TASK — Your reply should consist solely of the number of lines in the data that contain "numeric".

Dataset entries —
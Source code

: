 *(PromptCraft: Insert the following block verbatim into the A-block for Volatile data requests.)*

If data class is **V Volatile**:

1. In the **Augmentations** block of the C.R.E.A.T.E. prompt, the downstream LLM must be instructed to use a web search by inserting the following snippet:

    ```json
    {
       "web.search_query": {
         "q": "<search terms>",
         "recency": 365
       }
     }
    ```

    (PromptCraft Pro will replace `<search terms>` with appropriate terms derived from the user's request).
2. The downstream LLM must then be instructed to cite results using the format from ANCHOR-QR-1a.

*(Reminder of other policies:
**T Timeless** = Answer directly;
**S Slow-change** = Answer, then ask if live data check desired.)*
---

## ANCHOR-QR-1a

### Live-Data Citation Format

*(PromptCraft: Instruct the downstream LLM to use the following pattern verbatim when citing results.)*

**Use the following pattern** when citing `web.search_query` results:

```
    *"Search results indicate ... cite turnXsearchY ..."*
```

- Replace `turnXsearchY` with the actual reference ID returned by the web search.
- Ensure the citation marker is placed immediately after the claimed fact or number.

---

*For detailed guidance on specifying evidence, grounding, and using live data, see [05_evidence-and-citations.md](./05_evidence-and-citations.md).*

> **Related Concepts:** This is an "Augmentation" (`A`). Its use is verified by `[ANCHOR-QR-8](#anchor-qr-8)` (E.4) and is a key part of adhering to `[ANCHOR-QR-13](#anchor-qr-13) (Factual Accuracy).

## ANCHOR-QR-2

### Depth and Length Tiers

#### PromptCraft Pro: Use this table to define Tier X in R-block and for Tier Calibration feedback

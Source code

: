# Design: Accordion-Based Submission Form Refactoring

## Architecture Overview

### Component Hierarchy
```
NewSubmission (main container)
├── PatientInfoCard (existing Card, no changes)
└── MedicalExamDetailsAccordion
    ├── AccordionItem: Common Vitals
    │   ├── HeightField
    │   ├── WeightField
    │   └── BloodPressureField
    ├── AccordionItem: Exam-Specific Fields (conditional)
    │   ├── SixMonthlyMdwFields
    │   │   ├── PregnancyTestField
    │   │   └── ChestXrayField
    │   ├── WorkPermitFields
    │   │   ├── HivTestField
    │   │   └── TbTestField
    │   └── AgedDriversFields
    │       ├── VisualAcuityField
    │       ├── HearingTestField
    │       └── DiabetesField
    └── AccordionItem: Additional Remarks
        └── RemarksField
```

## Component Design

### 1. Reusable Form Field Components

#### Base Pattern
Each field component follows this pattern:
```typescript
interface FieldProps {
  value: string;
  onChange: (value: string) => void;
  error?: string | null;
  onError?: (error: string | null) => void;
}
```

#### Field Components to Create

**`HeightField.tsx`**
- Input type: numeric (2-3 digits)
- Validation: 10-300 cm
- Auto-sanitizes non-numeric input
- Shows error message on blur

OUTPUT FOR THIS EXERCISE — 2